5. In order to split into paired copulas, you need to choose the presentation order - canonical or D-vine. For this, I counted Kendall's tau to determine the level of interdependence:

It is easy to see that MMM has the strongest ties with all other companies. This determines our choice of vines - canonical. Why? Press PageUp a couple of times and look at its graphical display. In the first tree, all arrows come from one node - this is exactly our situation when one company has the strongest connections. If Kendall’s high tau in the last table were on different lines and different columns, we would choose a D-vine.

6. So we have determined the order of presentation and all the necessary pairwise copulas - we can begin to evaluate the parameters.
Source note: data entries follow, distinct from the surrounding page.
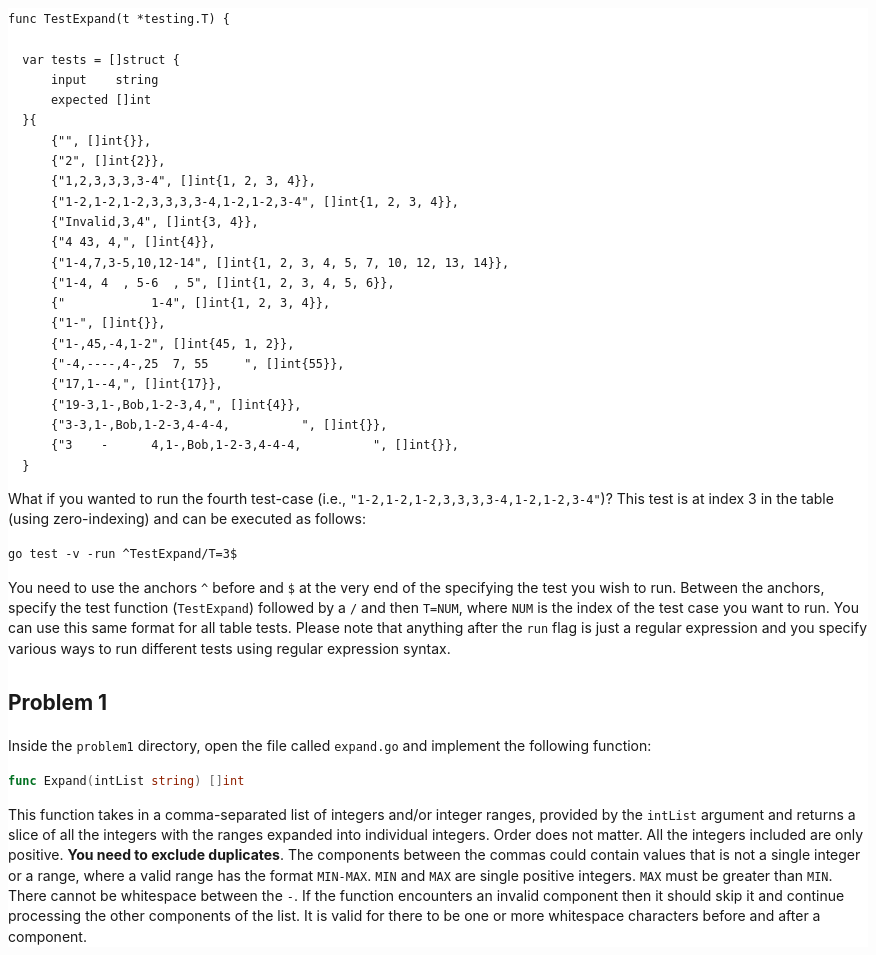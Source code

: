     func TestExpand(t *testing.T) {
    
      var tests = []struct {
          input    string
          expected []int
      }{
          {"", []int{}},
          {"2", []int{2}},
          {"1,2,3,3,3,3-4", []int{1, 2, 3, 4}},
          {"1-2,1-2,1-2,3,3,3,3-4,1-2,1-2,3-4", []int{1, 2, 3, 4}},
          {"Invalid,3,4", []int{3, 4}},
          {"4 43, 4,", []int{4}},
          {"1-4,7,3-5,10,12-14", []int{1, 2, 3, 4, 5, 7, 10, 12, 13, 14}},
          {"1-4, 4  , 5-6  , 5", []int{1, 2, 3, 4, 5, 6}},
          {"            1-4", []int{1, 2, 3, 4}},
          {"1-", []int{}},
          {"1-,45,-4,1-2", []int{45, 1, 2}},
          {"-4,----,4-,25  7, 55     ", []int{55}},
          {"17,1--4,", []int{17}},
          {"19-3,1-,Bob,1-2-3,4,", []int{4}},
          {"3-3,1-,Bob,1-2-3,4-4-4,          ", []int{}},
          {"3    -      4,1-,Bob,1-2-3,4-4-4,          ", []int{}},
      }

What if you wanted to run the fourth test-case (i.e.,
`"1-2,1-2,1-2,3,3,3,3-4,1-2,1-2,3-4"`)? This test is at index 3 in the
table (using zero-indexing) and can be executed as follows:

    go test -v -run ^TestExpand/T=3$

You need to use the anchors `^` before and `$` at the very end of the
specifying the test you wish to run. Between the anchors, specify the
test function (`TestExpand`) followed by a `/` and then `T=NUM`, where
`NUM` is the index of the test case you want to run. You can use this
same format for all table tests. Please note that anything after the
`run` flag is just a regular expression and you specify various ways to
run different tests using regular expression syntax.

## Problem 1

Inside the `problem1` directory, open the file called `expand.go` and
implement the following function:

``` go
func Expand(intList string) []int
```

This function takes in a comma-separated list of integers and/or integer
ranges, provided by the `intList` argument and returns a slice of all
the integers with the ranges expanded into individual integers. Order
does not matter. All the integers included are only positive. **You need
to exclude duplicates**. The components between the commas could contain
values that is not a single integer or a range, where a valid range has
the format `MIN-MAX`. `MIN` and `MAX` are single positive integers.
`MAX` must be greater than `MIN`. There cannot be whitespace between the
`-`. If the function encounters an invalid component then it should skip
it and continue processing the other components of the list. It is valid
for there to be one or more whitespace characters before and after a
component.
Applying the above algorithm for evaluating the parameters of the canonical vine, I found all the necessary parameters.

7. Here I will explain a little how this all happened in the context of backtesting. In order to check how plausibly my model considers VaR, I wanted to see how it handled in the past. To do this, I gave her a small head start - 500 days and, starting from 501 days, I considered my risk metrics for the next day. Having the parameters of the copula on hand, I generated 10,000 fours of evenly distributed values, obtained from them fours of normally distributed values (noise) and substituted into the formula for calculating the retrograde from 3 points of this example. There I inserted a sigma forecast by the GARCH (1,1) model using data from previous days (this was done by a combination of the Matlab functions ugarch and ugarchpred) and historical averages. Having thus received 10,000 fours of the stocks of stocks, I received 10,000 of the stocks of my portfolio,(since we have equal shares and log-reters, we have the right to do so). Then sorting and highlighting of the 50th, 100th and 500th values for 99.5%, 99% and 95% of the threshold level, respectively. Having thus calculated the risk of the metric for the remaining 1263 days, I got a beautiful graph and statistics of breakdowns of levels.

**How to read p-value for VaR breakdown statistics**

In 1995, Comrade Kupich proposed a formula for calculating the reliability of the VaR calculation model:

Here x is the number of breakdowns according to the model, T is the number of tests (we have = 1263), p is the expected share of breakdowns (in our case 0.5%, 1% and 5%).

According to the null hypothesis, these statistics have a chi-square distribution with one degree of freedom. Having found the statistics, it is easy to calculate its p-value.

Here x is the number of breakdowns according to the model, T is the number of tests (we have = 1263), p is the expected share of breakdowns (in our case 0.5%, 1% and 5%).

According to the null hypothesis, these statistics have a chi-square distribution with one degree of freedom. Having found the statistics, it is easy to calculate its p-value.

In principle, there is still much to grow in accuracy. But if we take the model as a benchmark without taking into account interdependencies in general, then there is a seam in general:

To be honest, we need to show how the model would behave if we used correlations and generated noise to calculate the retrens from the multidimensional normal distribution:

As you can see, for VaR 95 % this model is even better than ours. But the farther, the worse - as already mentioned, the normal distribution does not catch the tails.

In general, copulas can be used, but this must be done wisely. They give wider possibilities for taking into account interdependencies, but, as with any exact model, one must be careful here - it is possible to miss the assumptions and get results worse than from the standard model.

PS I have often noticed tongue-tied behind me, so I will be glad if you point me to such moments in the text. I tried to express my thoughts as clearly as possible, but not always I succeed.